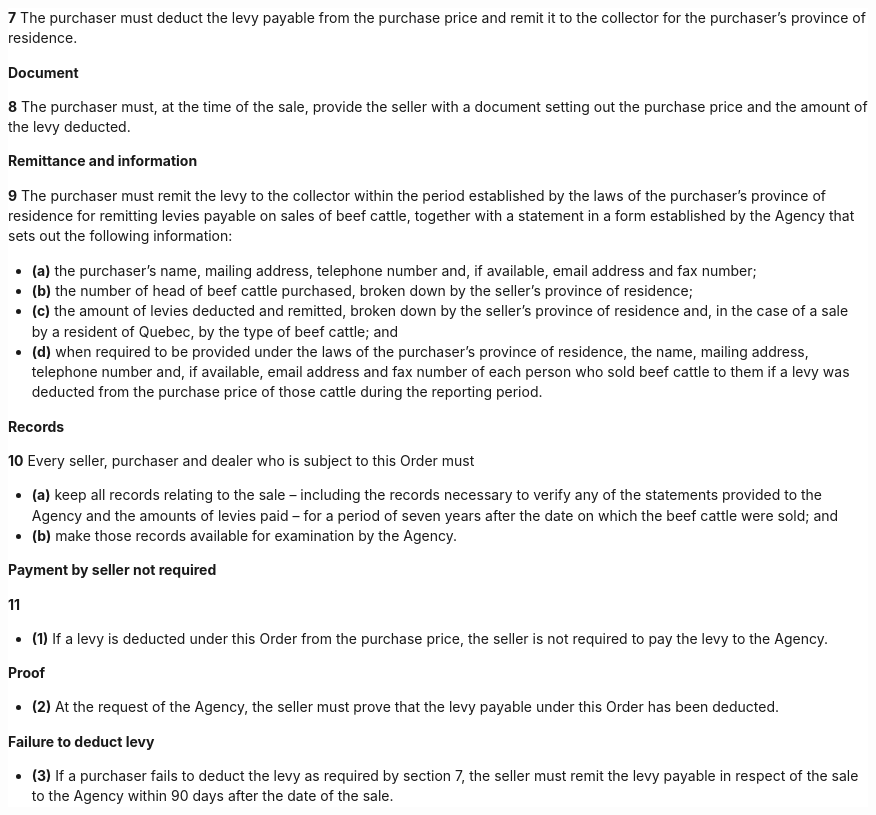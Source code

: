 **7** The purchaser must deduct the levy payable from the purchase price and remit it to the collector for the purchaser’s province of residence.




**Document**

**8** The purchaser must, at the time of the sale, provide the seller with a document setting out the purchase price and the amount of the levy deducted.




**Remittance and information**

**9** The purchaser must remit the levy to the collector within the period established by the laws of the purchaser’s province of residence for remitting levies payable on sales of beef cattle, together with a statement in a form established by the Agency that sets out the following information:
- **(a)** the purchaser’s name, mailing address, telephone number and, if available, email address and fax number;
- **(b)** the number of head of beef cattle purchased, broken down by the seller’s province of residence;
- **(c)** the amount of levies deducted and remitted, broken down by the seller’s province of residence and, in the case of a sale by a resident of Quebec, by the type of beef cattle; and
- **(d)** when required to be provided under the laws of the purchaser’s province of residence, the name, mailing address, telephone number and, if available, email address and fax number of each person who sold beef cattle to them if a levy was deducted from the purchase price of those cattle during the reporting period.




**Records**

**10** Every seller, purchaser and dealer who is subject to this Order must
- **(a)** keep all records relating to the sale – including the records necessary to verify any of the statements provided to the Agency and the amounts of levies paid – for a period of seven years after the date on which the beef cattle were sold; and
- **(b)** make those records available for examination by the Agency.




**Payment by seller not required**

**11** 

- **(1)** If a levy is deducted under this Order from the purchase price, the seller is not required to pay the levy to the Agency.

**Proof**

- **(2)** At the request of the Agency, the seller must prove that the levy payable under this Order has been deducted.

**Failure to deduct levy**

- **(3)** If a purchaser fails to deduct the levy as required by section 7, the seller must remit the levy payable in respect of the sale to the Agency within 90 days after the date of the sale.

◆ ◆ ◆ ◆ ◆

WHAT TO DO ▸
Could you print exactly the lines from the one containing "- **(1)** If a levy" through the last line of the records above?

RESULT OF THE TASK ▸
- **(1)** If a levy is deducted under this Order from the purchase price, the seller is not required to pay the levy to the Agency.

**Proof**

- **(2)** At the request of the Agency, the seller must prove that the levy payable under this Order has been deducted.

**Failure to deduct levy**

- **(3)** If a purchaser fails to deduct the levy as required by section 7, the seller must remit the levy payable in respect of the sale to the Agency within 90 days after the date of the sale.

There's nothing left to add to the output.